More on 'combinedword' indexes
A combinedword index is similar to a word index, except that words from several fields are combined into one index, for situations where a table contains several multiword fields that will typically be searched simultaneously for the same thing. For example, suppose you have the table "books" with fields "title", "authors", and "keywords", and you have a search engine application that allows a user to type in a word and all three of the fields need to be searched. To create a combinedword index: shsql "create index (type=combinedword) on books (title, authors, keywords)" Then a query to search the table would be something like this:
select * from books where title hasword "banana" or author hasword "banana" or keywords hasword "banana"
Because there's a combinedword index, just one index hit occurs for this query.

Cautions / caveats: In where-clauses the left-to-right order that fields are mentioned is critical. When a combinedword index is created, the field named first in the "create index" command is the field that the index is named for. In queries this first-named field must appear leftmost in the where-clause, followed by references to the other fields, as in the example above. Also, no other conditionals can be present in a where-clause involving combinedword indexes.

Searches involving only the primary field, or the primary field and a subset of the secondary fields, will use the combined index and will still give correct results. Searches involving only one or more secondary fields will not invoke the combinedword index but can have their own separate indexes if it makes sense to do so.

Simple row locking
This allows a user/process to lock a selected database row for up to 30 minutes to prevent row collisions (ie. updates by other users). Row locking generates additional write activity and often may not be worth the trouble.. up to you. Feature rules:
• Involved tables must have fields named _locktime and _lockowner.
• All involved processes must have a user identity
• To lock a row use a simple select command like this: select * from mytable where ... for update
• Lock is released by subsequent ordinary UPDATE or DELETE on the row, having same identity as above
• Attempts to UPDATE, DELETE, or SELECT..FOR UPDATE on a row locked by some other identity will fail with error code 7.
• This is an "advisory" system only.
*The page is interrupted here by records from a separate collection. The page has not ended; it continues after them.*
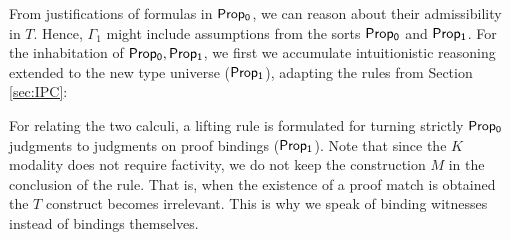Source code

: \documentclass[11pt]{eptcs} %
\newcommand{\TurnTT}[2]
	{ \Delta_0;{#1}\vdash_{\sf JC_1}  {#2}}
\newcommand{\Turnj}[1]
	{ \Delta_0\vdash_{\sf J_0}  {#1}}
\begin{document}
%
From justifications of formulas in ${\sf Prop_0}$, we can reason  about their admissibility in $T$. Hence, $\Gamma_1$ might include assumptions from the sorts ${\sf Prop_0}$ and ${\sf Prop_1}$. For the inhabitation of ${\sf Prop_0, Prop_1}$, we first we accumulate intuitionistic reasoning extended to the new type universe (${\sf Prop_1}$), adapting the rules from Section \ref{sec:IPC}:
%
For relating the two calculi, a lifting rule is formulated for turning strictly ${\sf Prop_0}$ judgments to judgments on proof bindings (${\sf Prop_1}$). Note that since the $K$ modality does not require factivity, we do not keep the construction $M$ in the conclusion of the rule. That is, when the existence of a proof match is obtained  the $T$ construct becomes irrelevant. This is why we speak  of binding witnesses instead of bindings themselves. 
\end{document}
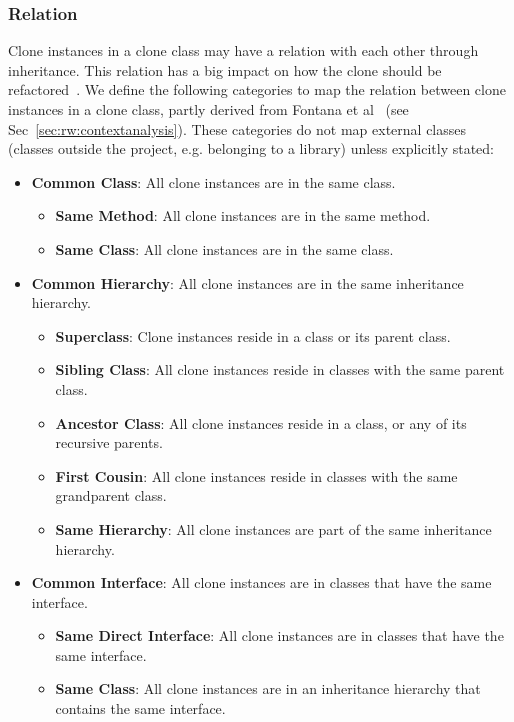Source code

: \documentclass[sigconf,review,anonymous]{acmart}
\begin{document}
\subsubsection{Relation}\label{sec:relation}
Clone instances in a clone class may have a relation with each other through inheritance. This relation has a big impact on how the clone should be refactored~\cite{fontana2015duplicated}. We define the following categories to map the relation between clone instances in a clone class, partly derived from Fontana et al~\cite{fontana2015duplicated} (see Sec~\ref{sec:rw:contextanalysis}). These categories do not map external classes (classes outside the project, e.g. belonging to a library) unless explicitly stated:
\begin{itemize}
    \item \textbf{Common Class}: All clone instances are in the same class.
    \begin{itemize}
        \item \textbf{Same Method}: All clone instances are in the same method.
        \item \textbf{Same Class}: All clone instances are in the same class.
    \end{itemize}
    \item \textbf{Common Hierarchy}: All clone instances are in the same inheritance hierarchy.
    \begin{itemize}
        \item \textbf{Superclass}: Clone instances reside in a class or its parent class.
        \item \textbf{Sibling Class}: All clone instances reside in classes with the same parent class.
        \item \textbf{Ancestor Class}: All clone instances reside in a class, or any of its recursive parents.
        \item \textbf{First Cousin}: All clone instances reside in classes with the same grandparent class.
        \item \textbf{Same Hierarchy}: All clone instances are part of the same inheritance hierarchy.
    \end{itemize}
    \item \textbf{Common Interface}: All clone instances are in classes that have the same interface.
    \begin{itemize}
        \item \textbf{Same Direct Interface}: All clone instances are in classes that have the same interface.
        \item \textbf{Same Class}: All clone instances are in an inheritance hierarchy that contains the same interface.

\end{itemize}
\end{itemize}
\end{document}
Nothing prevents UPDATEs or DELETEs on rows that haven't been locked first.
• Row locks timeout / are released automatically after 30 minutes.
• Multiple rows can be locked by one SELECT..FOR UPDATE command however this can lead to complex scenarios.

Example procedure involving several web page process instances:
1. set identity; do a SELECT...FOR UPDATE
2. capture sql return code; if 7 then row is already locked by another
3. user submits data update to form capture page
4. form capture page sets identity and then does an UPDATE or DELETE
5. capture sql return code, if 7 we fail (our lock must have timed out and someone else locked the row since then)
6. otherwise ok, data has been updated and row lock is automatically cleared.

Config file for shsql
This important file is read first-thing by every shsql process to get its bearings. Create using a text editor when you set up a shsql database and then set your environment var SHSQL_CONFIG to its full pathname. Here's an example, supposing my dbname is "db1":
projectdir: /home/scg/db1
tmpdir: /home/scg/db1/tmp
shsql_bin: /home/scg/db1/bin
putenv: LC_ALL=C
putenv: SHSQL_CONFIG=/home/scg/db1/config
• projectdir .... full pathname of database directory (where ./data etc. located)
• tmpdir .... full pathname of a temp file directory (usually ./tmp)
• shsql_bin ..... full pathname of shsql bin
• shsql_maxrows .... optional, set default maxrows (2000 is starting default)
• shsql_translog .... optional, set to 0 to turn off transaction logging.
• shsql_readonly .... optional, set to 1 to make a database read-only
• putenv .... set an environment variable, to set up environment for spawned child processes. LC_ALL is important; it controls sort(1) behavior which must be consistent with internal qsort() to avoid anomolies.

C language API
To build C applications that use shsql, link to libshsql.a. There are no "include" files necessary for shsql. All functions are of type int. See simple.c in the distribution which demonstrates. Most of these functions take an argument called "dbc" which is an integer channel selector... it is normally 0, but 1, 2, or 3 can be used if channel 0 is already in use.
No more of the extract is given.